_Task objective_. Go over the data and copy out each line with "have" in it.

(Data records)
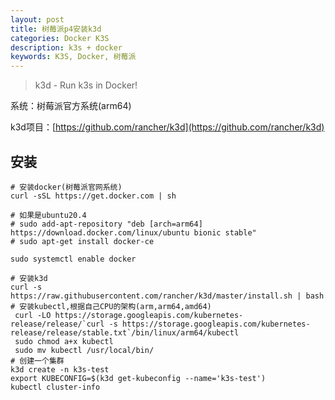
 ```yaml
---
layout: post
title: 树莓派p4安装k3d
categories: Docker K3S
description: k3s + docker
keywords: K3S, Docker, 树莓派
---
```


>  k3d - Run k3s in Docker!

<!-- more -->

系统：树莓派官方系统(arm64)

k3d项目：[https://github.com/rancher/k3d](https://github.com/rancher/k3d)

## 安装

```shell
# 安装docker(树莓派官网系统)
curl -sSL https://get.docker.com | sh

# 如果是ubuntu20.4
# sudo add-apt-repository "deb [arch=arm64] https://download.docker.com/linux/ubuntu bionic stable"
# sudo apt-get install docker-ce

sudo systemctl enable docker

# 安装k3d
curl -s https://raw.githubusercontent.com/rancher/k3d/master/install.sh | bash
# 安装kubectl,根据自己CPU的架构(arm,arm64,amd64)
 curl -LO https://storage.googleapis.com/kubernetes-release/release/`curl -s https://storage.googleapis.com/kubernetes-release/release/stable.txt`/bin/linux/arm64/kubectl
 sudo chmod a+x kubectl
 sudo mv kubectl /usr/local/bin/
# 创建一个集群
k3d create -n k3s-test
export KUBECONFIG=$(k3d get-kubeconfig --name='k3s-test')
kubectl cluster-info 

```

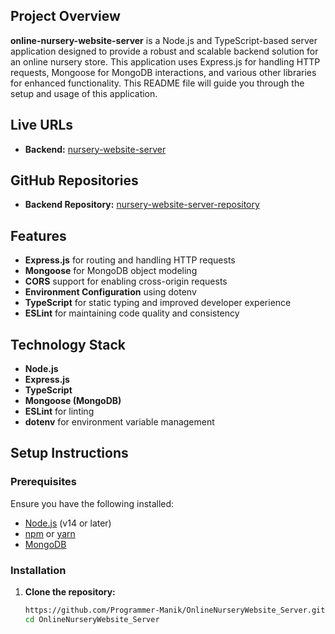

## Project Overview

**online-nursery-website-server** is a Node.js and TypeScript-based server application designed to provide a robust and scalable backend solution for an online nursery store. This application uses Express.js for handling HTTP requests, Mongoose for MongoDB interactions, and various other libraries for enhanced functionality. This README file will guide you through the setup and usage of this application.

## Live URLs

- **Backend:** [nursery-website-server](https://online-nursery-website-server-xi.vercel.app/)

## GitHub Repositories

- **Backend Repository:** [nursery-website-server-repository](https://github.com/Programmer-Manik/OnlineNurseryWebsite_Server.git)

## Features

- **Express.js** for routing and handling HTTP requests
- **Mongoose** for MongoDB object modeling
- **CORS** support for enabling cross-origin requests
- **Environment Configuration** using dotenv
- **TypeScript** for static typing and improved developer experience
- **ESLint** for maintaining code quality and consistency

## Technology Stack

- **Node.js**
- **Express.js**
- **TypeScript**
- **Mongoose (MongoDB)**
- **ESLint** for linting
- **dotenv** for environment variable management

## Setup Instructions

### Prerequisites

Ensure you have the following installed:

- [Node.js](https://nodejs.org/) (v14 or later)
- [npm](https://www.npmjs.com/) or [yarn](https://yarnpkg.com/)
- [MongoDB](https://www.mongodb.com/)

### Installation

1. **Clone the repository:**

   ```bash
   https://github.com/Programmer-Manik/OnlineNurseryWebsite_Server.git
   cd OnlineNurseryWebsite_Server
   ```
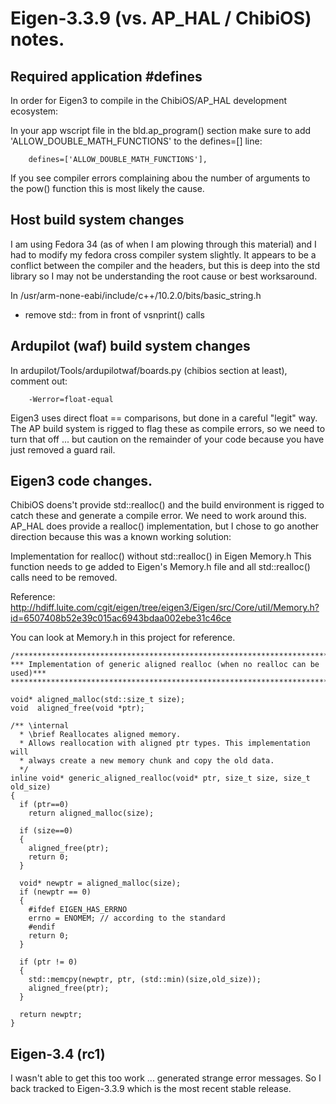 # Eigen-3.3.9 (vs. AP_HAL / ChibiOS) notes.

## Required application #defines

In order for Eigen3 to compile in the ChibiOS/AP_HAL development ecosystem:

In your app wscript file in the bld.ap_program() section make sure
to add 'ALLOW_DOUBLE_MATH_FUNCTIONS' to the defines=[] line:

```
    defines=['ALLOW_DOUBLE_MATH_FUNCTIONS'],
```

If you see compiler errors complaining abou the number of arguments to
the pow() function this is most likely the cause.


## Host build system changes

I am using Fedora 34 (as of when I am plowing through this material)
and I had to modify my fedora cross compiler system slightly.  It
appears to be a conflict between the compiler and the headers, but
this is deep into the std library so I may not be understanding the
root cause or best worksaround.

  In /usr/arm-none-eabi/include/c++/10.2.0/bits/basic_string.h
  - remove std:: from in front of vsnprint() calls


## Ardupilot (waf) build system changes

In ardupilot/Tools/ardupilotwaf/boards.py (chibios section at least),
comment out:

```
    -Werror=float-equal
```

Eigen3 uses direct float == comparisons, but done in a careful "legit"
way.  The AP build system is rigged to flag these as compile errors,
so we need to turn that off ... but caution on the remainder of your
code because you have just removed a guard rail.


## Eigen3 code changes.

ChibiOS doens't provide std::realloc() and the build environment is
rigged to catch these and generate a compile error.  We need to work
around this.  AP_HAL does provide a realloc() implementation, but I
chose to go another direction because this was a known working
solution:

Implementation for realloc() without std::realloc() in Eigen Memory.h
This function needs to ge added to Eigen's Memory.h file and all
std::realloc() calls need to be removed.

Reference: http://hdiff.luite.com/cgit/eigen/tree/eigen3/Eigen/src/Core/util/Memory.h?id=6507408b52e39c015ac6943bdaa002ebe31c46ce

You can look at Memory.h in this project for reference.

```
/*****************************************************************************
*** Implementation of generic aligned realloc (when no realloc can be used)***
*****************************************************************************/

void* aligned_malloc(std::size_t size);
void  aligned_free(void *ptr);

/** \internal
  * \brief Reallocates aligned memory.
  * Allows reallocation with aligned ptr types. This implementation will
  * always create a new memory chunk and copy the old data.
  */
inline void* generic_aligned_realloc(void* ptr, size_t size, size_t old_size)
{
  if (ptr==0)
    return aligned_malloc(size);

  if (size==0)
  {
    aligned_free(ptr);
    return 0;
  }

  void* newptr = aligned_malloc(size);
  if (newptr == 0)
  {
    #ifdef EIGEN_HAS_ERRNO
    errno = ENOMEM; // according to the standard
    #endif
    return 0;
  }

  if (ptr != 0)
  {
    std::memcpy(newptr, ptr, (std::min)(size,old_size));
    aligned_free(ptr);
  }

  return newptr;
}
```


## Eigen-3.4 (rc1)

I wasn't able to get this too work ... generated strange error
messages.  So I back tracked to Eigen-3.3.9 which is the most recent
stable release.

_Your response_.
Ensure you have the following installed:
code because you have just removed a guard rail.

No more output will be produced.